The testimony by former Monsanto scientist Donna Farmer marked her second day on the stand and  came several weeks into the case of Donnetta Stephens v. Monsanto, the fourth Roundup trial in the United States, and the first since 2019. Juries in three prior trials all found in favor of plaintiffs who, like Stephens, alleged they developed non-Hodgkin lymphoma due to their use of Roundup or other Monsanto herbicides made with the chemical glyphosate. Thousands of people have filed similar claims.

Bayer AG, which bought Monsanto in 2018, has earmarked more than $14 billion to try to settle all of the U.S. Roundup litigation, but many plaintiffs have refused to settle, and cases continue to go to trial.

A “genotox hole”

In hours of contentious back-and-forth, interrupted repeatedly by objections from a Monsanto attorney, Stephens’ lawyer William Shapiro quizzed Monsanto toxicologist Donna Farmer about emails and documents dating back to the late 1990s that focused on research – and the company’s handling of that research – into whether or not the company’s herbicide products could cause cancer.

In one line of questioning, Shapiro asked Farmer about emails in which she and other company scientists discussed the company’s response to outside research that concluded the company’s glyphosate-based herbicides were genotoxic, meaning they damaged human DNA. Genotoxicity is an indicator that a chemical or other substance may cause cancer.

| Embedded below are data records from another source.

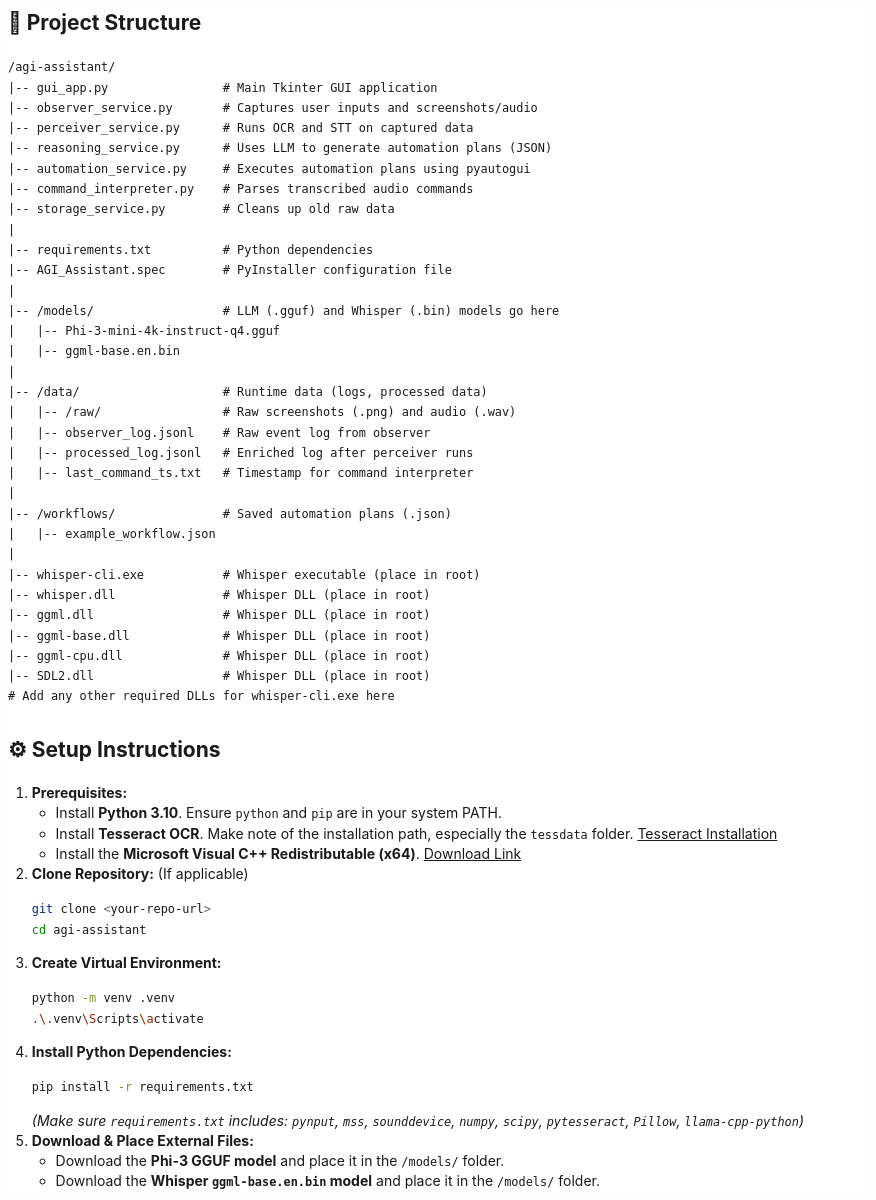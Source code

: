 
## 📁 Project Structure
```
/agi-assistant/
|-- gui_app.py                # Main Tkinter GUI application
|-- observer_service.py       # Captures user inputs and screenshots/audio
|-- perceiver_service.py      # Runs OCR and STT on captured data
|-- reasoning_service.py      # Uses LLM to generate automation plans (JSON)
|-- automation_service.py     # Executes automation plans using pyautogui
|-- command_interpreter.py    # Parses transcribed audio commands
|-- storage_service.py        # Cleans up old raw data
|
|-- requirements.txt          # Python dependencies
|-- AGI_Assistant.spec        # PyInstaller configuration file
|
|-- /models/                  # LLM (.gguf) and Whisper (.bin) models go here
|   |-- Phi-3-mini-4k-instruct-q4.gguf
|   |-- ggml-base.en.bin
|
|-- /data/                    # Runtime data (logs, processed data)
|   |-- /raw/                 # Raw screenshots (.png) and audio (.wav)
|   |-- observer_log.jsonl    # Raw event log from observer
|   |-- processed_log.jsonl   # Enriched log after perceiver runs
|   |-- last_command_ts.txt   # Timestamp for command interpreter
|
|-- /workflows/               # Saved automation plans (.json)
|   |-- example_workflow.json
|
|-- whisper-cli.exe           # Whisper executable (place in root)
|-- whisper.dll               # Whisper DLL (place in root)
|-- ggml.dll                  # Whisper DLL (place in root)
|-- ggml-base.dll             # Whisper DLL (place in root)
|-- ggml-cpu.dll              # Whisper DLL (place in root)
|-- SDL2.dll                  # Whisper DLL (place in root)
# Add any other required DLLs for whisper-cli.exe here
```
## ⚙️ Setup Instructions

1.  **Prerequisites:**
    * Install **Python 3.10**. Ensure `python` and `pip` are in your system PATH.
    * Install **Tesseract OCR**. Make note of the installation path, especially the `tessdata` folder. [Tesseract Installation](https://tesseract-ocr.github.io/tessdoc/Installation.html)
    * Install the **Microsoft Visual C++ Redistributable (x64)**. [Download Link](https://aka.ms/vs/17/release/vc_redist.x64.exe)
2.  **Clone Repository:** (If applicable)
    ```bash
    git clone <your-repo-url>
    cd agi-assistant
    ```
3.  **Create Virtual Environment:**
    ```bash
    python -m venv .venv
    .\.venv\Scripts\activate
    ```
4.  **Install Python Dependencies:**
    ```bash
    pip install -r requirements.txt
    ```
    *(Make sure `requirements.txt` includes: `pynput`, `mss`, `sounddevice`, `numpy`, `scipy`, `pytesseract`, `Pillow`, `llama-cpp-python`)*
5.  **Download & Place External Files:**
    * Download the **Phi-3 GGUF model** and place it in the `/models/` folder.
    * Download the **Whisper `ggml-base.en.bin` model** and place it in the `/models/` folder.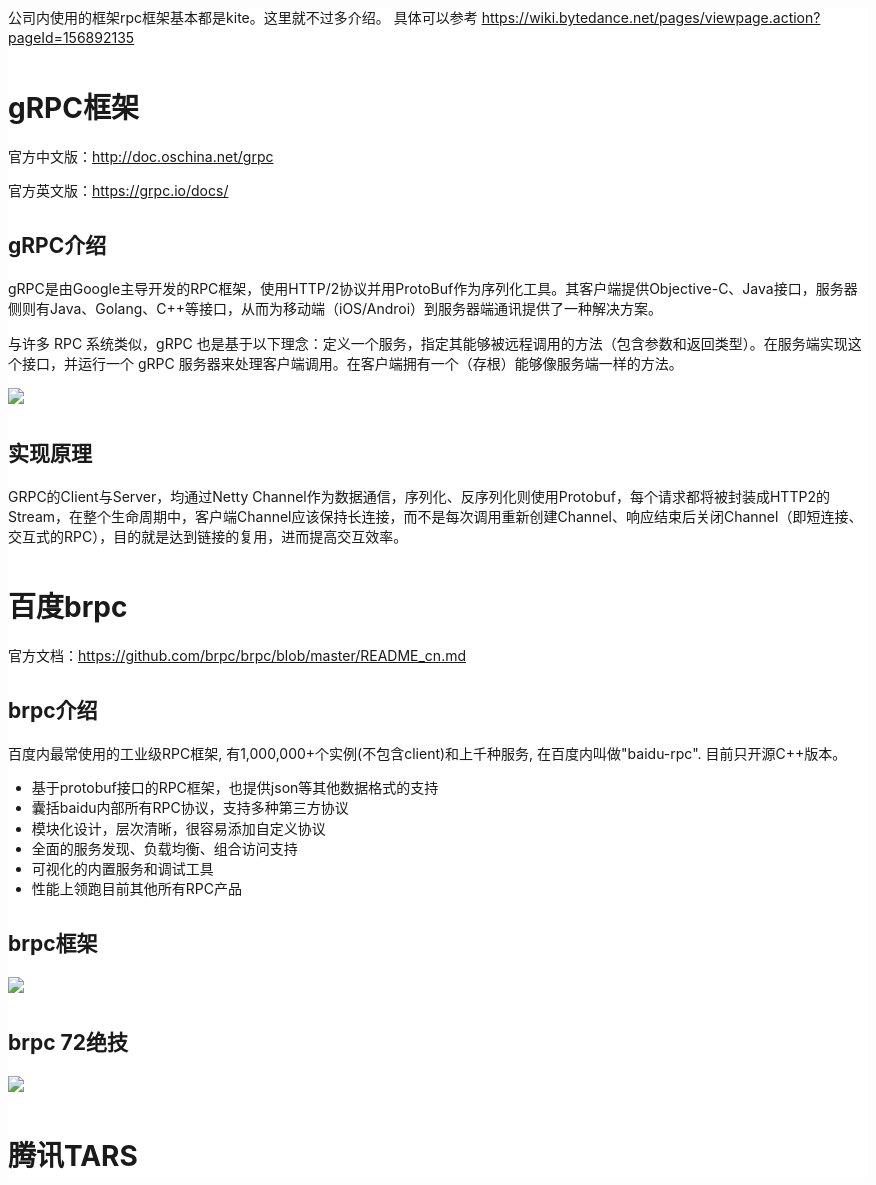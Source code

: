 公司内使用的框架rpc框架基本都是kite。这里就不过多介绍。 具体可以参考 <https://wiki.bytedance.net/pages/viewpage.action?pageId=156892135>

# gRPC框架

官方中文版：<http://doc.oschina.net/grpc>

官方英文版：<https://grpc.io/docs/>

## gRPC介绍

gRPC是由Google主导开发的RPC框架，使用HTTP/2协议并用ProtoBuf作为序列化工具。其客户端提供Objective-C、Java接口，服务器侧则有Java、Golang、C++等接口，从而为移动端（iOS/Androi）到服务器端通讯提供了一种解决方案。

与许多 RPC 系统类似，gRPC 也是基于以下理念：定义一个服务，指定其能够被远程调用的方法（包含参数和返回类型）。在服务端实现这个接口，并运行一个 gRPC 服务器来处理客户端调用。在客户端拥有一个（存根）能够像服务端一样的方法。

![](https://p3-juejin.byteimg.com/tos-cn-i-k3u1fbpfcp/56c671399bce44b3b94795f600e6485c~tplv-k3u1fbpfcp-zoom-1.image)

## 实现原理

GRPC的Client与Server，均通过Netty Channel作为数据通信，序列化、反序列化则使用Protobuf，每个请求都将被封装成HTTP2的Stream，在整个生命周期中，客户端Channel应该保持长连接，而不是每次调用重新创建Channel、响应结束后关闭Channel（即短连接、交互式的RPC），目的就是达到链接的复用，进而提高交互效率。

# 百度brpc

官方文档：<https://github.com/brpc/brpc/blob/master/README_cn.md>

## brpc介绍

百度内最常使用的工业级RPC框架, 有1,000,000+个实例(不包含client)和上千种服务, 在百度内叫做"baidu-rpc". 目前只开源C++版本。

-   基于protobuf接口的RPC框架，也提供json等其他数据格式的支持
-   囊括baidu内部所有RPC协议，支持多种第三方协议
-   模块化设计，层次清晰，很容易添加自定义协议
-   全面的服务发现、负载均衡、组合访问支持
-   可视化的内置服务和调试工具
-   性能上领跑目前其他所有RPC产品

## brpc框架

![](https://p3-juejin.byteimg.com/tos-cn-i-k3u1fbpfcp/84b8eb7e5402490190ff9790076e14ce~tplv-k3u1fbpfcp-zoom-1.image)

## brpc 72绝技

![](https://p3-juejin.byteimg.com/tos-cn-i-k3u1fbpfcp/4cff4d2590554a12824a70d730efd3eb~tplv-k3u1fbpfcp-zoom-1.image)

# 腾讯TARS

Shapiro focused during one series of questions on work done by a scientist named James Parry, who Monsanto hired as a consultant in the 1990s to weigh in on the genotoxicity concerns about Roundup being raised at the time by outside scientists. Parry’s report agreed there appeared to be “potential genotoxic activity” with glyphosate, and recommended that Monsanto do additional studies on its products.

In an internal Monsanto email dating from September 1999 written to Farmer and other company scientists, a Monsanto scientist named William Heydens said this about Parry’s report: “let’s step back and look at what we are really trying to achieve here. We want to find/develop someone who is comfortable with the genetox profile of glyphosate/Roundup and can be influential with regulators and Scientific Outreach operations when genetox issues arise. My read is that Parry is not currently such a person, and it would take quite some time and $$$/studies to get him there. We simply aren’t going to do the studies Parry suggests.”

In a separate email revealed through the litigation, Farmer wrote that Parry’s report put the company into a “genotox hole” and she mentioned a suggestion by a colleague that the company should “drop” Parry.

Farmer testified that her mention of a “genotox hole” referred to problems with “communication” not about any cancer risk. She also said that she and other Monsanto scientists did not have concerns with the safety of glyphosate or Roundup, but did have concerns about how to respond to paper and research by outside scientists raising such concerns.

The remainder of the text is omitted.